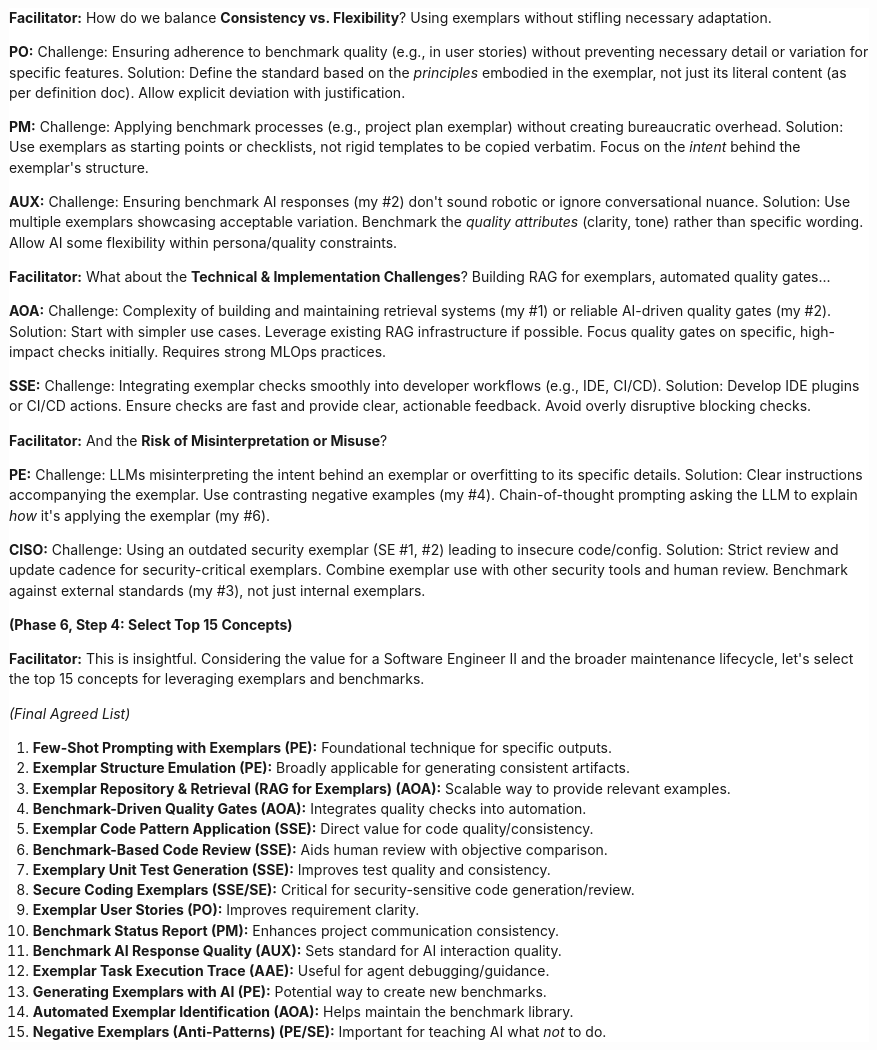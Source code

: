 **Facilitator:** How do we balance **Consistency vs. Flexibility**? Using exemplars without stifling necessary adaptation.

**PO:** Challenge: Ensuring adherence to benchmark quality (e.g., in user stories) without preventing necessary detail or variation for specific features. Solution: Define the standard based on the *principles* embodied in the exemplar, not just its literal content (as per definition doc). Allow explicit deviation with justification.

**PM:** Challenge: Applying benchmark processes (e.g., project plan exemplar) without creating bureaucratic overhead. Solution: Use exemplars as starting points or checklists, not rigid templates to be copied verbatim. Focus on the *intent* behind the exemplar's structure.

**AUX:** Challenge: Ensuring benchmark AI responses (my #2) don't sound robotic or ignore conversational nuance. Solution: Use multiple exemplars showcasing acceptable variation. Benchmark the *quality attributes* (clarity, tone) rather than specific wording. Allow AI some flexibility within persona/quality constraints.

**Facilitator:** What about the **Technical & Implementation Challenges**? Building RAG for exemplars, automated quality gates...

**AOA:** Challenge: Complexity of building and maintaining retrieval systems (my #1) or reliable AI-driven quality gates (my #2). Solution: Start with simpler use cases. Leverage existing RAG infrastructure if possible. Focus quality gates on specific, high-impact checks initially. Requires strong MLOps practices.

**SSE:** Challenge: Integrating exemplar checks smoothly into developer workflows (e.g., IDE, CI/CD). Solution: Develop IDE plugins or CI/CD actions. Ensure checks are fast and provide clear, actionable feedback. Avoid overly disruptive blocking checks.

**Facilitator:** And the **Risk of Misinterpretation or Misuse**?

**PE:** Challenge: LLMs misinterpreting the intent behind an exemplar or overfitting to its specific details. Solution: Clear instructions accompanying the exemplar. Use contrasting negative examples (my #4). Chain-of-thought prompting asking the LLM to explain *how* it's applying the exemplar (my #6).

**CISO:** Challenge: Using an outdated security exemplar (SE #1, #2) leading to insecure code/config. Solution: Strict review and update cadence for security-critical exemplars. Combine exemplar use with other security tools and human review. Benchmark against external standards (my #3), not just internal exemplars.

**(Phase 6, Step 4: Select Top 15 Concepts)**

**Facilitator:** This is insightful. Considering the value for a Software Engineer II and the broader maintenance lifecycle, let's select the top 15 concepts for leveraging exemplars and benchmarks.

*(Final Agreed List)*

1.  **Few-Shot Prompting with Exemplars (PE):** Foundational technique for specific outputs.
2.  **Exemplar Structure Emulation (PE):** Broadly applicable for generating consistent artifacts.
3.  **Exemplar Repository & Retrieval (RAG for Exemplars) (AOA):** Scalable way to provide relevant examples.
4.  **Benchmark-Driven Quality Gates (AOA):** Integrates quality checks into automation.
5.  **Exemplar Code Pattern Application (SSE):** Direct value for code quality/consistency.
6.  **Benchmark-Based Code Review (SSE):** Aids human review with objective comparison.
7.  **Exemplary Unit Test Generation (SSE):** Improves test quality and consistency.
8.  **Secure Coding Exemplars (SSE/SE):** Critical for security-sensitive code generation/review.
9.  **Exemplar User Stories (PO):** Improves requirement clarity.
10. **Benchmark Status Report (PM):** Enhances project communication consistency.
11. **Benchmark AI Response Quality (AUX):** Sets standard for AI interaction quality.
12. **Exemplar Task Execution Trace (AAE):** Useful for agent debugging/guidance.
13. **Generating Exemplars with AI (PE):** Potential way to create new benchmarks.
14. **Automated Exemplar Identification (AOA):** Helps maintain the benchmark library.
15. **Negative Exemplars (Anti-Patterns) (PE/SE):** Important for teaching AI what *not* to do.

################

▶ _REQUIRED WORK_: Return only the lines running from the line with "with objective comparison." to the last line of the records, both included, exactly as written.

▶ _TASK RESULT_:
6.  **Benchmark-Based Code Review (SSE):** Aids human review with objective comparison.
7.  **Exemplary Unit Test Generation (SSE):** Improves test quality and consistency.
8.  **Secure Coding Exemplars (SSE/SE):** Critical for security-sensitive code generation/review.
9.  **Exemplar User Stories (PO):** Improves requirement clarity.
10. **Benchmark Status Report (PM):** Enhances project communication consistency.
11. **Benchmark AI Response Quality (AUX):** Sets standard for AI interaction quality.
12. **Exemplar Task Execution Trace (AAE):** Useful for agent debugging/guidance.
13. **Generating Exemplars with AI (PE):** Potential way to create new benchmarks.
14. **Automated Exemplar Identification (AOA):** Helps maintain the benchmark library.
15. **Negative Exemplars (Anti-Patterns) (PE/SE):** Important for teaching AI what *not* to do.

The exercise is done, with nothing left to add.